Kawan saya ini sempat ingin membeli rumah bekas di kota tempatnya bekerja, rumah tersebut dimiliki oleh seorang abdi negara yang masih aktif bertugas. Hubungan kawan saya dengan pemilik rumah terbilang akrab meski negosiasi harga selama dua bulan belum bertemu muaranya. Pada pertemuan ke empat kawan saya dengan pemilik rumah untuk nego harga, tiba-tiba sang pemilik rumah meminta bantuan yang sifatnya sangat rahasia. Si pemilik rumah tahu kalau kawan saya berasal dari daerah X, dia meminta untuk dibawakan "Jarik (Selendang Batik yang biasa dipergunakan untuk menggendong bayi) yang bekas dibuat membantu proses melahirkan (Jarik yang dimaksud pernah kena darah si jabang bayi). Jika tidak ada, pemilik rumah meminta tolong untuk dicarikan sendal (Saya lupa istilah nama sendalnya, yang jelas ini adalah sandal kuno dengan bentuk besar). Dan kedua barang itu harus berasal dari daerah X, tempat kawan saya lahir. Entah untung atau buntung, posisi waktu itu kawan saya memiliki Jarik bekas proses kelahirannya semasa kecil dulu yang selalu dia bawa kemana-mana. (Ada cerita khusus mengapa kawan saya selalu membawa Jarik ini).
Usut punya usut, Jarik tersebut rencananya dipergunakan untuk menarik "Emas" ghaib yang berada dirumah yang rencana ia beli. Saya sempat bertanya,
"Berapa prosentase yang kamu dapatkan jika berhasil menarik emas ghaib itu?"
"Lumayan, cukuplah untuk empat kali turunan ku", jawabnya sambil terkekeh ketawa.
Ritual Dimulai
Kawan saya diminta untuk datang pada malam rabu, karena sifatnya sangat rahasia. Kawan saya tidak mengajak siapapun, dan tentu tak lupa Jarik yang pemilik rumah pesan jangan lupa untuk dibawa ke lokasi ritual.
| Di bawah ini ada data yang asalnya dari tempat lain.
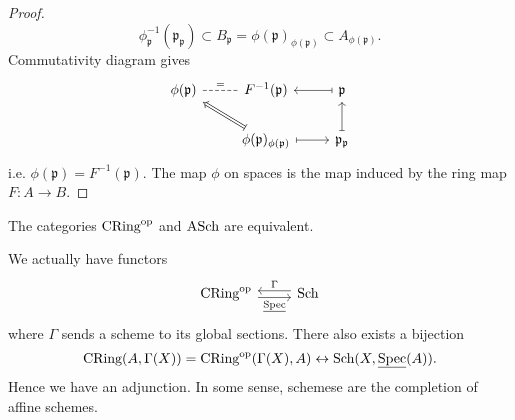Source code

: \documentclass[12pt]{article}
\begin{document}
\begin{proof}
	\begin{equation*}
		\phi^{-1}_\mathfrak{p}(\mathfrak{p}_\mathfrak{p})\subset B_\mathfrak{p}= \phi(\mathfrak{p})_{\phi(\mathfrak{p})}\subset A_{\phi(\mathfrak{p})}.
	\end{equation*}
	Commutativity diagram gives 
	\begin{equation*}
\begin{tikzcd}
\phi(\mathfrak{p}) \arrow[r, "=", no head, dashed] & F^{-1}(\mathfrak{p})                                                                       & \mathfrak{p} \arrow[l, maps to]              \\
                                                   & \phi(\mathfrak{p})_{\phi(\mathfrak{p})} \arrow[r, maps to] \arrow[lu, Rightarrow, maps to] & \mathfrak{p}_\mathfrak{p} \arrow[u, maps to]
\end{tikzcd}
	\end{equation*}
	i.e. $\phi(\mathfrak{p})=F^{-1}(\mathfrak{p})$. The map $\phi$ on spaces is the map induced by the ring map $F:A\to B$.
\end{proof}

\begin{corollary}
	The categories $\text{CRing}^{\text{op}}$ and $\text{ASch}$ are equivalent.
\end{corollary}

\begin{remark}
	We actually have functors 
	\begin{equation*}
\begin{tikzcd}
\text{CRing}^\text{op} \arrow[r, "\underline{\text{Spec}}"', shift right] & \text{Sch} \arrow[l, "\Gamma"', shift right]
\end{tikzcd}
	\end{equation*}
	where $\Gamma$ sends a scheme to its global sections. There also exists a bijection 
	\begin{equation*}
		\text{CRing}(A,\Gamma(X))=\text{CRing}^{\text{op}}(\Gamma(X), A) \leftrightarrow \text{Sch}(X,\underline{\text{Spec}}(A)).
	\end{equation*}
	Hence we have an adjunction. In some sense, schemese are the completion of affine schemes.
\end{remark}
\end{document}
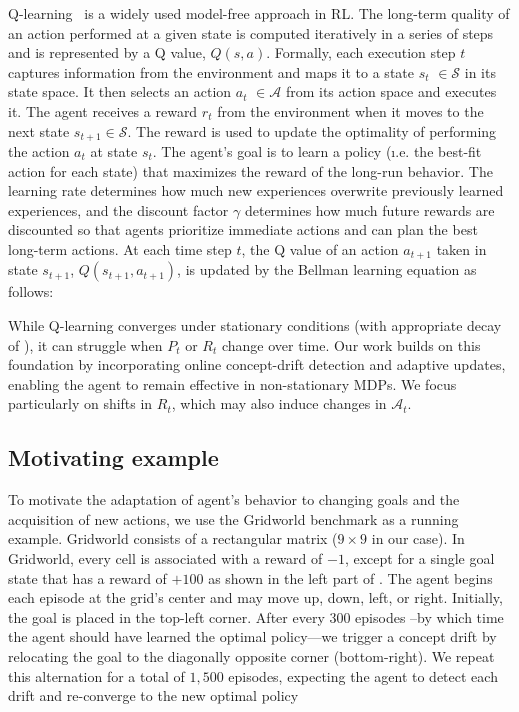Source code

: Q-learning~\cite{watkins92} is a widely used model-free approach in \ac{RL}. The long-term quality of an action performed at a given state is computed iteratively in a series of steps and is represented by a Q value,
$\mathit{Q(s,a)}$.
Formally, each execution step $t$ captures information from the environment and maps it to a state
{\color{purple}$s_t$} $\in \mathcal{S}$ in its state space. It then selects an
action {\color{purple}$a_t$} $\in \mathcal{A}$ from its action space and executes it. The agent
receives a reward {\color{Bittersweet}$r_t$} from the environment when it moves to the next state
$s_{t+1} \in \mathcal{S}$. The reward is used to update the optimality of performing the
action {\color{Mulberry}$a_t$} at state {\color{purple}$s_t$}. The agent's goal is to learn
a policy (\i.e. the best-fit action for each state) that maximizes the reward of the
long-run behavior. The learning rate \lrate{\alpha} determines how much new experiences 
overwrite previously learned experiences, and the discount factor {\color{RoyalBlue} $\gamma$} 
determines how much future rewards are discounted so that agents prioritize immediate actions and 
can plan the best long-term actions. At each time step $t$, the Q value of an action 
{\color{purple}$a_{t+1}$} taken in state {\color{purple}$s_{t+1}$}, $Q(s_{t+1}, a_{t+1})$, is updated by 
the Bellman learning equation as follows:

\vspace{1em}


While Q-learning converges under stationary conditions (with appropriate decay of \lrate{\alpha}), it can struggle when $P_t$ or $R_t$ change over time. Our work builds on this foundation by incorporating online concept-drift detection and adaptive updates, enabling the agent to remain effective in non-stationary MDPs. We focus particularly on shifts in $R_t$, which may also induce changes in $\mathcal{A}_t$.


\subsection{Motivating example}
\label{sec:motivation}


To motivate the adaptation of agent's behavior to changing goals and the acquisition of new actions, 
we use the Gridworld benchmark as a running example.
Gridworld consists of a rectangular matrix ($9\times 9$ in our case). In Gridworld, every cell is 
associated with a reward of $-1$, except for a single goal state that has a reward of $+100$ as shown 
in the left part of . The agent begins each episode at the grid's center and may move 
up, down, left, or right. Initially, the goal is placed in the top-left corner. After every 300 episodes --by 
which time the agent should have learned the optimal policy---we trigger a concept drift by relocating 
the goal to the diagonally opposite corner (bottom-right). We repeat this alternation for a total of $1,500$ 
episodes, expecting the agent to detect each drift and re-converge to the new optimal policy

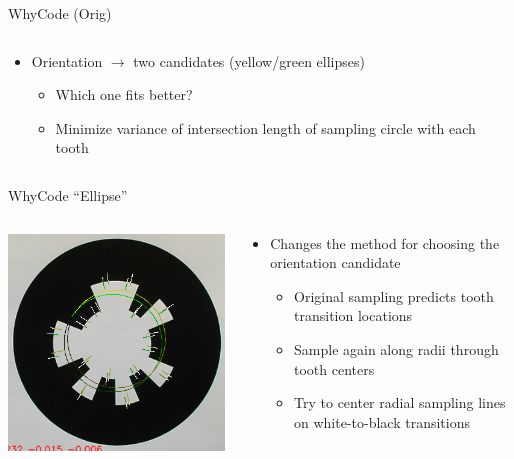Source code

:\documentclass[aspectratio=169]{beamer}
\begin{document}
\begin{frame}{WhyCode (Orig)}
\begin{columns}
\begin{column}{0.6\textwidth}
\begin{itemize}
		\item Orientation $\rightarrow$ two candidates (yellow/green ellipses)
		\begin{itemize}
			\item Which one fits better?
			\item Minimize variance of intersection length of sampling circle with each tooth
		\end{itemize}
	\end{itemize}
	\end{column}
	\end{columns}
\end{frame}

\begin{frame}{WhyCode ``Ellipse''}
	\begin{columns}
	\begin{column}{0.4\textwidth}
		\centering
		\includegraphics[width=\linewidth]{./images/whycode_ellipse_both_solutions_cropped.png}
	\end{column}
	\begin{column}{0.6\textwidth}
	\begin{itemize}
		\item Changes the method for choosing the orientation candidate
		\begin{itemize}
			\item Original sampling predicts tooth transition locations
			\item Sample again along radii through tooth centers
			\item Try to center radial sampling lines on white-to-black transitions
		\end{itemize}
	\end{itemize}
	\end{column}
	\end{columns}
\end{frame}
\end{document}
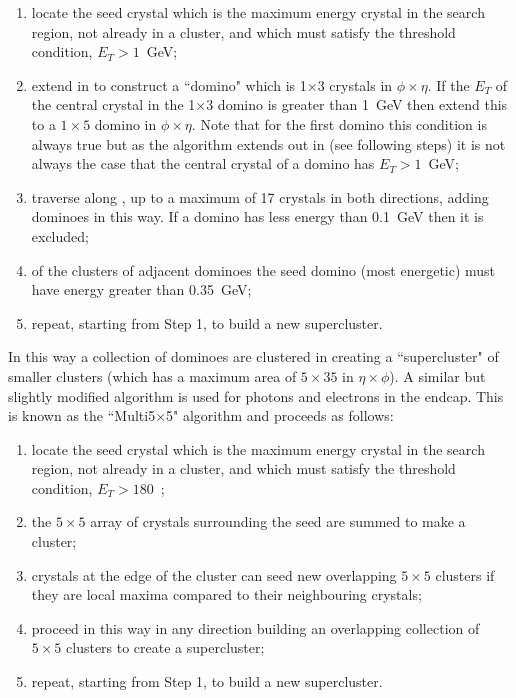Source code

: \begin{enumerate}
  \item{locate the seed crystal which is the maximum energy crystal in the search region, not already in a cluster, and which must satisfy the threshold condition, $E_{T}>1$~GeV;}
  \item{extend in \eta to construct a ``domino" which is 1$\times$3 crystals in $\phi\times\eta$. If the $E_{T}$ of the central crystal in the 1$\times$3 domino is greater than 1~GeV then extend this to a $1\times5$ domino in $\phi\times\eta$. Note that for the first domino this condition is always true but as the algorithm extends out in \phi (see following steps) it is not always the case that the central crystal of a domino has $E_{T}>1$~GeV;}
  \item{traverse along \phi, up to a maximum of 17 crystals in both directions, adding dominoes in this way. If a domino has less energy than 0.1~GeV then it is excluded;}
  \item{of the clusters of adjacent dominoes the seed domino (most energetic) must have energy greater than 0.35~GeV;}
  \item{repeat, starting from Step 1, to build a new supercluster.}
\end{enumerate}
In this way a collection of dominoes are clustered in \phi creating a ``supercluster" of smaller clusters (which has a maximum area of $5\times35$ in $\eta\times\phi$). A similar but slightly modified algorithm is used for photons and electrons in the endcap. This is known as the ``Multi5$\times$5" algorithm and proceeds as follows:

\begin{enumerate}
  \item{locate the seed crystal which is the maximum energy crystal in the search region, not already in a cluster, and which must satisfy the threshold condition, $E_{T}>180$~\MeV;}
  \item{the $5\times5$ array of crystals surrounding the seed are summed to make a cluster;}
  \item{crystals at the edge of the cluster can seed new overlapping $5\times5$ clusters if they are local maxima compared to their neighbouring crystals;}
  \item{proceed in this way in any direction building an overlapping collection of $5\times5$ clusters to create a supercluster;}
  \item{repeat, starting from Step 1, to build a new supercluster.}
\end{enumerate}

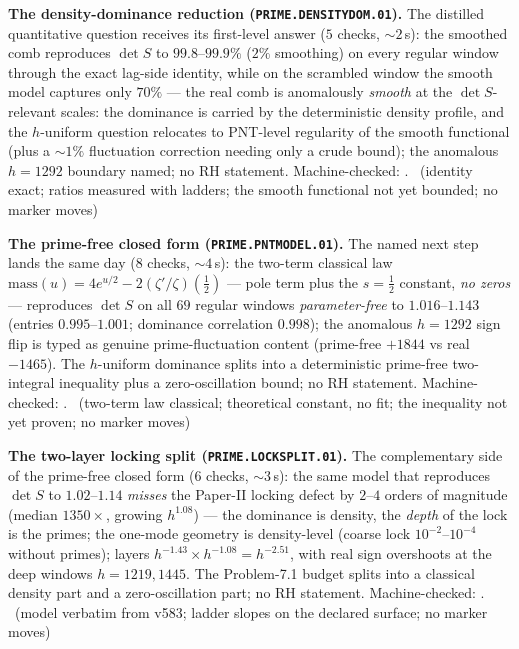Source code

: \par\smallskip\noindent\textbf{The density-dominance reduction
(\texttt{PRIME.DENSITYDOM.01}).}
The distilled quantitative question receives its first-level answer
($5$ checks, ${\sim}2$\,s): the smoothed comb reproduces $\det S$ to
$99.8$--$99.9\%$ ($2\%$ smoothing) on every regular window through the
exact lag-side identity, while on the scrambled window the smooth model
captures only $70\%$ --- the real comb is anomalously \emph{smooth} at
the $\det S$-relevant scales: the dominance is carried by the
deterministic density profile, and the $h$-uniform question relocates to
PNT-level regularity of the smooth functional (plus a ${\sim}1\%$
fluctuation correction needing only a crude bound); the anomalous
$h=1292$ boundary named; no RH statement. Machine-checked:
.
\mE\ (identity exact; ratios measured with ladders; the smooth
functional not yet bounded; no marker moves)
\par\smallskip


\par\smallskip\noindent\textbf{The prime-free closed form
(\texttt{PRIME.PNTMODEL.01}).}
The named next step lands the same day ($8$ checks, ${\sim}4$\,s): the
two-term classical law
$\mathrm{mass}(u)=4e^{u/2}-2(\zeta'/\zeta)(\tfrac12)$ --- pole term
plus the $s=\tfrac12$ constant, \emph{no zeros} --- reproduces
$\det S$ on all $69$ regular windows \emph{parameter-free} to
$1.016$--$1.143$ (entries $0.995$--$1.001$; dominance correlation
$0.998$); the anomalous $h=1292$ sign flip is typed as genuine
prime-fluctuation content (prime-free $+1844$ vs real $-1465$). The
$h$-uniform dominance splits into a deterministic prime-free
two-integral inequality plus a zero-oscillation bound; no RH statement.
Machine-checked: .
\mE\ (two-term law classical; theoretical constant, no fit; the
inequality not yet proven; no marker moves)
\par\smallskip


\par\smallskip\noindent\textbf{The two-layer locking split
(\texttt{PRIME.LOCKSPLIT.01}).}
The complementary side of the prime-free closed form ($6$ checks,
${\sim}3$\,s): the same model that reproduces $\det S$ to
$1.02$--$1.14$ \emph{misses} the Paper-II locking defect by $2$--$4$
orders of magnitude (median $1350\times$, growing $h^{1.08}$) --- the
dominance is density, the \emph{depth} of the lock is the primes; the
one-mode geometry is density-level (coarse lock $10^{-2}$--$10^{-4}$
without primes); layers $h^{-1.43}\times h^{-1.08}=h^{-2.51}$, with
real sign overshoots at the deep windows $h=1219,1445$.  The
Problem-7.1 budget splits into a classical density part and a
zero-oscillation part; no RH statement. Machine-checked:
.
\mE\ (model verbatim from v583; ladder slopes on the declared
surface; no marker moves)
\par\smallskip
Sesampainya di lokasi, kawan saya bertemu dengan adik perempuan si pemilik rumah (Zuleha, nama samaran), Pak Ceko (Sesepuh 1, nama samaran) dan Pak Kafka (Sesepuh 2, nama samaran).
Sebelum ritual dimulai, mereka ngobrol hangat di ruang tamu dan saling berkenalan, termasuk Pak Ceko dan Pak Kafka saling memperkenalkan diri, keheranan kawanku dimulai saat melihat Pak Ceko yang tidak berani menatap wajah Pak Kafka saat diajak ngobrol dan hal ini dialami juga oleh Zuleha yang tak berani melihat wajah Pak Kafka.
Waktu memasuki pukul sebelas malam, mereka bersepakat untuk memulai ritual penarikan emas ghaib tersebut. Dari sini saya mulai paham mengapa peran Zuleha terbilang penting. Menurut penuturan kawanku, Zuleha adalah penjelmaan (Bisa dari ritual atau memang dipilih) pasukan dari Kerajaan pantai selatan yang bertugas menjaga emas ghaib ini.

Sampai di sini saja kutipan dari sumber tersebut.